[Start of section]
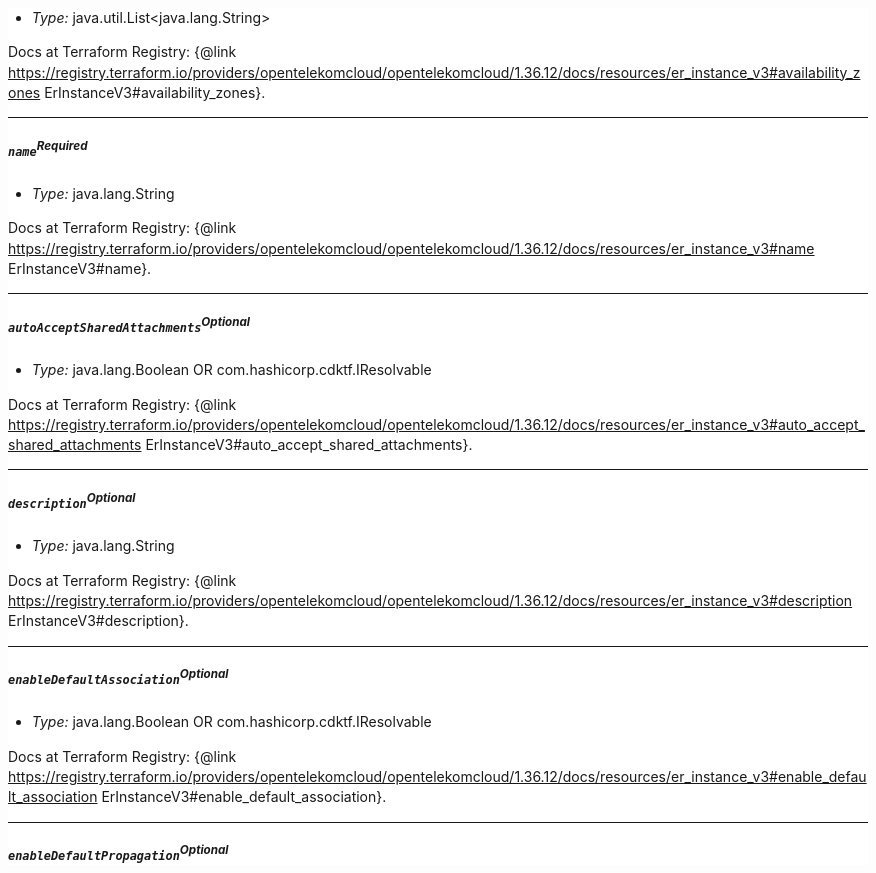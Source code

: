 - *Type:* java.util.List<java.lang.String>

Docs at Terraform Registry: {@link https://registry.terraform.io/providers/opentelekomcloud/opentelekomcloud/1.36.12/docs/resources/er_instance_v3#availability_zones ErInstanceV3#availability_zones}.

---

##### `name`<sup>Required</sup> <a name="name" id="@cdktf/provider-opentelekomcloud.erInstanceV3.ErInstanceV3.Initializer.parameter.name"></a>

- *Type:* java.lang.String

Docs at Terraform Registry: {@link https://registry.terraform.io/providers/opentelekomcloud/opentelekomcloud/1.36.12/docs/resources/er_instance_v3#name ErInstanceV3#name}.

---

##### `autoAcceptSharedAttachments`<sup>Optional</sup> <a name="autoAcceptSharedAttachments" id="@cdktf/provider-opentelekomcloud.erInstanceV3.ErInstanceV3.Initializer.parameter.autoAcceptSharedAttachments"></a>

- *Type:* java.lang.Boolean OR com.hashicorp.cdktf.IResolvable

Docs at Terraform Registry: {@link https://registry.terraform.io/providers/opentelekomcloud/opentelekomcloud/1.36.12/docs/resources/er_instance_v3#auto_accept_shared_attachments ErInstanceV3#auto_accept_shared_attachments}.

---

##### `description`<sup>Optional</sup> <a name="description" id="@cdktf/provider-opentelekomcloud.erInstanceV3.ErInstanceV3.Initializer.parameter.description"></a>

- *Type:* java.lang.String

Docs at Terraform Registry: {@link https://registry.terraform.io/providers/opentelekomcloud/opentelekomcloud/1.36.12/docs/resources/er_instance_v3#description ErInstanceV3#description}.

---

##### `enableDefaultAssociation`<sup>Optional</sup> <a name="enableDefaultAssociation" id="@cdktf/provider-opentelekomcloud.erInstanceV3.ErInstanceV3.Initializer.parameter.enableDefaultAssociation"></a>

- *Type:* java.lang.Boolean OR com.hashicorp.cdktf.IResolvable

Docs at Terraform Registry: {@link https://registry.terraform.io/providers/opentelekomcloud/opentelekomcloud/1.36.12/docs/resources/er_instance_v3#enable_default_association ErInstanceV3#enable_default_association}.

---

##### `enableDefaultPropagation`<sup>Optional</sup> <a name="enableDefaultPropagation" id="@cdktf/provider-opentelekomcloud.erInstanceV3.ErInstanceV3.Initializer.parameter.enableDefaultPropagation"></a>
[End of section]
[Start of section]
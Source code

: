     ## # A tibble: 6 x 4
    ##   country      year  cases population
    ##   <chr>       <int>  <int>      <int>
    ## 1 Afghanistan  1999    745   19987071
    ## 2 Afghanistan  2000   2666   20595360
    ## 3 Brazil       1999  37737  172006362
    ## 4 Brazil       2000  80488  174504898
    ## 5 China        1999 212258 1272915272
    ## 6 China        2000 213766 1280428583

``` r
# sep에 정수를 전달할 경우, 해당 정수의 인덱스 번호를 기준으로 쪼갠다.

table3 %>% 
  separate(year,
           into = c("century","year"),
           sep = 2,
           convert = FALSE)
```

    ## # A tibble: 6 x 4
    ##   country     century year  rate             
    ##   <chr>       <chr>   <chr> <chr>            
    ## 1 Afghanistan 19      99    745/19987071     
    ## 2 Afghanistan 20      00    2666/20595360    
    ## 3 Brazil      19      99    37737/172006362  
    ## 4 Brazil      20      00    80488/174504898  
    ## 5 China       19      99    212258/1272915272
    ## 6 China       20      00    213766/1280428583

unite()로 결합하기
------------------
[End of section]
[Start of section]
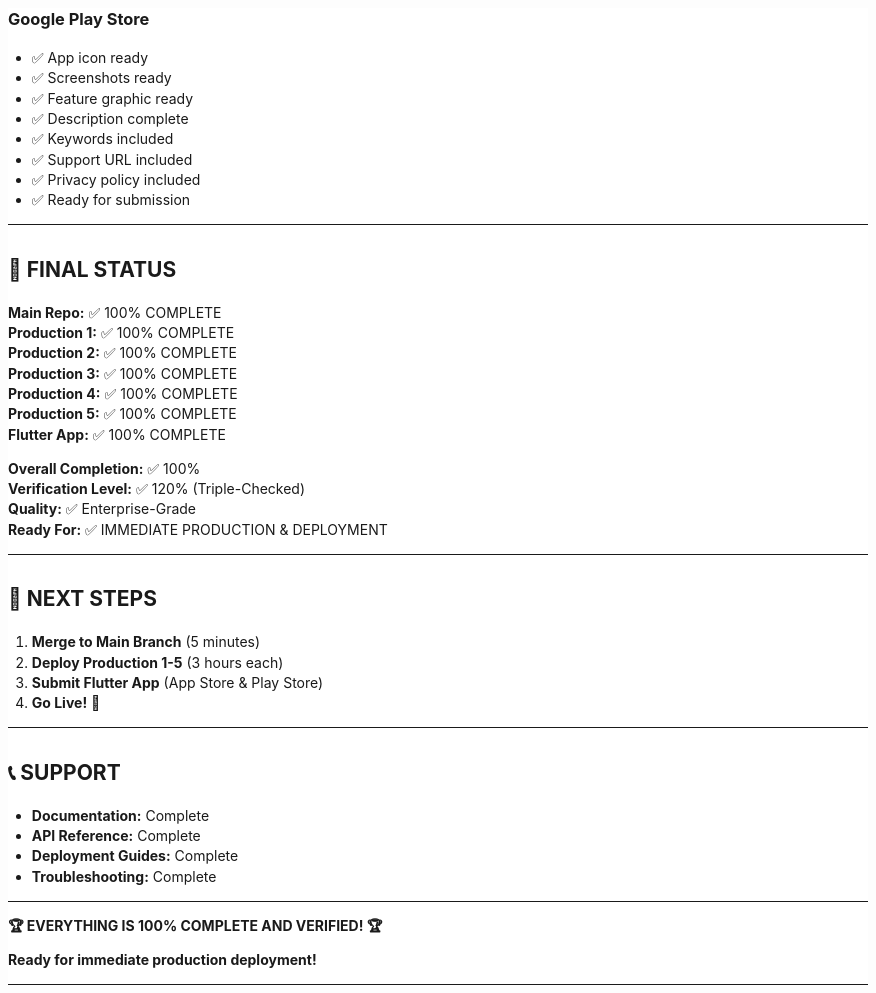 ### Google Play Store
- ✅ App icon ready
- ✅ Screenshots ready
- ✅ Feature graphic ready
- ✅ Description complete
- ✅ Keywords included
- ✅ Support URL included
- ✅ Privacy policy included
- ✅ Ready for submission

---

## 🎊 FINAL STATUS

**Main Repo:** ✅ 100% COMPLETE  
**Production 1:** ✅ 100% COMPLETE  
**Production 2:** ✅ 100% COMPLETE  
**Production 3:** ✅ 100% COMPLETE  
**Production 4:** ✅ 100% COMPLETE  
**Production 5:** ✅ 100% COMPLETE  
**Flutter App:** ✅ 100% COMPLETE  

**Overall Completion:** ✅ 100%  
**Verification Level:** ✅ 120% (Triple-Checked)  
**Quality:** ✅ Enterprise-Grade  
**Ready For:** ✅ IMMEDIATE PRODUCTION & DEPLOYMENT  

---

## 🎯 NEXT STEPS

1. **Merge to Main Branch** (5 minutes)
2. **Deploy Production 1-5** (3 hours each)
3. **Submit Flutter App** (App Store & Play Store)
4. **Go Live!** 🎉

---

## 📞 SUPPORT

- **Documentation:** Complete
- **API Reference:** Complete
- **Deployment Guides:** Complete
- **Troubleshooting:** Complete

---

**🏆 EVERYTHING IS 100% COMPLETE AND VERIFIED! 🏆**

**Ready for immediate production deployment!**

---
[End of section]
* Your instructions:
In the listing above, find the line containing "- ✅ App icon ready" and the line containing "AND VERIFIED! 🏆**", then retype both and every line between them exactly, with nothing else.

* Solution:
- ✅ App icon ready
- ✅ Screenshots ready
- ✅ Feature graphic ready
- ✅ Description complete
- ✅ Keywords included
- ✅ Support URL included
- ✅ Privacy policy included
- ✅ Ready for submission

---

## 🎊 FINAL STATUS

**Main Repo:** ✅ 100% COMPLETE  
**Production 1:** ✅ 100% COMPLETE  
**Production 2:** ✅ 100% COMPLETE  
**Production 3:** ✅ 100% COMPLETE  
**Production 4:** ✅ 100% COMPLETE  
**Production 5:** ✅ 100% COMPLETE  
**Flutter App:** ✅ 100% COMPLETE  

**Overall Completion:** ✅ 100%  
**Verification Level:** ✅ 120% (Triple-Checked)  
**Quality:** ✅ Enterprise-Grade  
**Ready For:** ✅ IMMEDIATE PRODUCTION & DEPLOYMENT  

---

## 🎯 NEXT STEPS

1. **Merge to Main Branch** (5 minutes)
2. **Deploy Production 1-5** (3 hours each)
3. **Submit Flutter App** (App Store & Play Store)
4. **Go Live!** 🎉

---

## 📞 SUPPORT

- **Documentation:** Complete
- **API Reference:** Complete
- **Deployment Guides:** Complete
- **Troubleshooting:** Complete

---

**🏆 EVERYTHING IS 100% COMPLETE AND VERIFIED! 🏆**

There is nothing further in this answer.